Dataset items
··········
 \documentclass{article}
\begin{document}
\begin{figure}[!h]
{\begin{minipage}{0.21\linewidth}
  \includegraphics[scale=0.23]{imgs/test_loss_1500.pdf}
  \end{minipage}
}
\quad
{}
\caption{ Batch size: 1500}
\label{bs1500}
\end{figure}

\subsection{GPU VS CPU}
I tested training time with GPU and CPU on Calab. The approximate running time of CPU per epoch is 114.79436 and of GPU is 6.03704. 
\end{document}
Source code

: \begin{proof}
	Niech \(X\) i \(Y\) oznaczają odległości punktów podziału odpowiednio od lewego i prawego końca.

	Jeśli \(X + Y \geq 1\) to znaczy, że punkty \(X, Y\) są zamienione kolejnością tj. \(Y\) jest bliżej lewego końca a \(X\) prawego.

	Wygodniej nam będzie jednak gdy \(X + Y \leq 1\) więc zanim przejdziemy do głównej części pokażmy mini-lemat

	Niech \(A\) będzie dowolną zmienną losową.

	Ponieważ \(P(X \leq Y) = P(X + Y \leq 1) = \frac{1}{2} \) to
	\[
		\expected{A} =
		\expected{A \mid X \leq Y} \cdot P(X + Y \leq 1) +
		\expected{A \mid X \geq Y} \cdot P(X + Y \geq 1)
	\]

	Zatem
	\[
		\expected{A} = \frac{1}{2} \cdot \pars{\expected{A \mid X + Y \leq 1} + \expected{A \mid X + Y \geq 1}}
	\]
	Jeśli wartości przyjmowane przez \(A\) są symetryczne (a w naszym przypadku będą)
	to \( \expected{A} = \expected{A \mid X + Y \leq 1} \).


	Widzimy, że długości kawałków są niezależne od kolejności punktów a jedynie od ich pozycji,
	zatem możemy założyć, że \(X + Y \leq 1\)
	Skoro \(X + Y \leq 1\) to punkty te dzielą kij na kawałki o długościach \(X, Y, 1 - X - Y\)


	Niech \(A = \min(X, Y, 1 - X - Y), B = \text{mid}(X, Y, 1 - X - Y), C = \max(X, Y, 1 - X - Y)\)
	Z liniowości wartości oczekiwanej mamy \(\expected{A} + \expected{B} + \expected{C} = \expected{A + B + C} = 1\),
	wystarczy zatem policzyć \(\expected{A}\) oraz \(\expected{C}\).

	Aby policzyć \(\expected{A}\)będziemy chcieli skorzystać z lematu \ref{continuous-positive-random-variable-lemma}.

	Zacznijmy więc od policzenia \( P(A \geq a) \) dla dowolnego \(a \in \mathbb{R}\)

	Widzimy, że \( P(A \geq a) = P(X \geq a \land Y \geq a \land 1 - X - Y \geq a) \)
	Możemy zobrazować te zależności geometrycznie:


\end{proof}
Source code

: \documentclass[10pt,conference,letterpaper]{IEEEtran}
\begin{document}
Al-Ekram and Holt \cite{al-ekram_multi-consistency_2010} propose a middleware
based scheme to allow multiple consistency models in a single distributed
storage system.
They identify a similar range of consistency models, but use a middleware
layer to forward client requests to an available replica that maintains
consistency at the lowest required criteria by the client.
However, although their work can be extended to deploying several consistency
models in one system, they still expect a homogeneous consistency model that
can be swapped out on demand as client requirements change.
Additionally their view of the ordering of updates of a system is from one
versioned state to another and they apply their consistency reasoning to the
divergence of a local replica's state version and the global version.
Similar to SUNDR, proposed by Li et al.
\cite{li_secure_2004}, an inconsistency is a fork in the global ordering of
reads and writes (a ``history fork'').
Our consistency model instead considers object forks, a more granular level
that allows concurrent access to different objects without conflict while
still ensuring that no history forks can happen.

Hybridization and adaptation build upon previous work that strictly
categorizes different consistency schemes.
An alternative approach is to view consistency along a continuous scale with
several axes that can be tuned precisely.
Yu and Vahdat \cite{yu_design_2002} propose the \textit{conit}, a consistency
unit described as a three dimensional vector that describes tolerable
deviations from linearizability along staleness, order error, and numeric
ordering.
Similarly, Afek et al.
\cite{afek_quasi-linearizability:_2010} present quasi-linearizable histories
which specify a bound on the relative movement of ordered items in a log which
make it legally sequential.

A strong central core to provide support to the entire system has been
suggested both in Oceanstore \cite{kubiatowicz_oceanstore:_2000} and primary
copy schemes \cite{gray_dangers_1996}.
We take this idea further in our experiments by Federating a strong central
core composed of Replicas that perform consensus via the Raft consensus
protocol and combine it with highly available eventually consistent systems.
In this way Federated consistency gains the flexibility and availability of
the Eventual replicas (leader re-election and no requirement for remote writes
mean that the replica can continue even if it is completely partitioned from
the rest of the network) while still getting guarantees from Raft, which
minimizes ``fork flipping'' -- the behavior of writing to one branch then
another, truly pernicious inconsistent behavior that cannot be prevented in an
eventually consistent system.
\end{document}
··········
• **PROBLEM DESCRIPTION**
Repeat each record exactly, leaving nothing out.

• **EXERCISE SOLUTION**
 \documentclass{article}
\begin{document}
\begin{figure}[!h]
{\begin{minipage}{0.21\linewidth}
  \includegraphics[scale=0.23]{imgs/test_loss_1500.pdf}
  \end{minipage}
}
\quad
{}
\caption{ Batch size: 1500}
\label{bs1500}
\end{figure}

\subsection{GPU VS CPU}
I tested training time with GPU and CPU on Calab. The approximate running time of CPU per epoch is 114.79436 and of GPU is 6.03704. 
\end{document}
Source code

: \begin{proof}
	Niech \(X\) i \(Y\) oznaczają odległości punktów podziału odpowiednio od lewego i prawego końca.

	Jeśli \(X + Y \geq 1\) to znaczy, że punkty \(X, Y\) są zamienione kolejnością tj. \(Y\) jest bliżej lewego końca a \(X\) prawego.

	Wygodniej nam będzie jednak gdy \(X + Y \leq 1\) więc zanim przejdziemy do głównej części pokażmy mini-lemat

	Niech \(A\) będzie dowolną zmienną losową.

	Ponieważ \(P(X \leq Y) = P(X + Y \leq 1) = \frac{1}{2} \) to
	\[
		\expected{A} =
		\expected{A \mid X \leq Y} \cdot P(X + Y \leq 1) +
		\expected{A \mid X \geq Y} \cdot P(X + Y \geq 1)
	\]

	Zatem
	\[
		\expected{A} = \frac{1}{2} \cdot \pars{\expected{A \mid X + Y \leq 1} + \expected{A \mid X + Y \geq 1}}
	\]
	Jeśli wartości przyjmowane przez \(A\) są symetryczne (a w naszym przypadku będą)
	to \( \expected{A} = \expected{A \mid X + Y \leq 1} \).


	Widzimy, że długości kawałków są niezależne od kolejności punktów a jedynie od ich pozycji,
	zatem możemy założyć, że \(X + Y \leq 1\)
	Skoro \(X + Y \leq 1\) to punkty te dzielą kij na kawałki o długościach \(X, Y, 1 - X - Y\)


	Niech \(A = \min(X, Y, 1 - X - Y), B = \text{mid}(X, Y, 1 - X - Y), C = \max(X, Y, 1 - X - Y)\)
	Z liniowości wartości oczekiwanej mamy \(\expected{A} + \expected{B} + \expected{C} = \expected{A + B + C} = 1\),
	wystarczy zatem policzyć \(\expected{A}\) oraz \(\expected{C}\).

	Aby policzyć \(\expected{A}\)będziemy chcieli skorzystać z lematu \ref{continuous-positive-random-variable-lemma}.

	Zacznijmy więc od policzenia \( P(A \geq a) \) dla dowolnego \(a \in \mathbb{R}\)

	Widzimy, że \( P(A \geq a) = P(X \geq a \land Y \geq a \land 1 - X - Y \geq a) \)
	Możemy zobrazować te zależności geometrycznie:


\end{proof}
Source code

: \documentclass[10pt,conference,letterpaper]{IEEEtran}
\begin{document}
Al-Ekram and Holt \cite{al-ekram_multi-consistency_2010} propose a middleware
based scheme to allow multiple consistency models in a single distributed
storage system.
They identify a similar range of consistency models, but use a middleware
layer to forward client requests to an available replica that maintains
consistency at the lowest required criteria by the client.
However, although their work can be extended to deploying several consistency
models in one system, they still expect a homogeneous consistency model that
can be swapped out on demand as client requirements change.
Additionally their view of the ordering of updates of a system is from one
versioned state to another and they apply their consistency reasoning to the
divergence of a local replica's state version and the global version.
Similar to SUNDR, proposed by Li et al.
\cite{li_secure_2004}, an inconsistency is a fork in the global ordering of
reads and writes (a ``history fork'').
Our consistency model instead considers object forks, a more granular level
that allows concurrent access to different objects without conflict while
still ensuring that no history forks can happen.

Hybridization and adaptation build upon previous work that strictly
categorizes different consistency schemes.
An alternative approach is to view consistency along a continuous scale with
several axes that can be tuned precisely.
Yu and Vahdat \cite{yu_design_2002} propose the \textit{conit}, a consistency
unit described as a three dimensional vector that describes tolerable
deviations from linearizability along staleness, order error, and numeric
ordering.
Similarly, Afek et al.
\cite{afek_quasi-linearizability:_2010} present quasi-linearizable histories
which specify a bound on the relative movement of ordered items in a log which
make it legally sequential.

A strong central core to provide support to the entire system has been
suggested both in Oceanstore \cite{kubiatowicz_oceanstore:_2000} and primary
copy schemes \cite{gray_dangers_1996}.
We take this idea further in our experiments by Federating a strong central
core composed of Replicas that perform consensus via the Raft consensus
protocol and combine it with highly available eventually consistent systems.
In this way Federated consistency gains the flexibility and availability of
the Eventual replicas (leader re-election and no requirement for remote writes
mean that the replica can continue even if it is completely partitioned from
the rest of the network) while still getting guarantees from Raft, which
minimizes ``fork flipping'' -- the behavior of writing to one branch then
another, truly pernicious inconsistent behavior that cannot be prevented in an
eventually consistent system.
\end{document}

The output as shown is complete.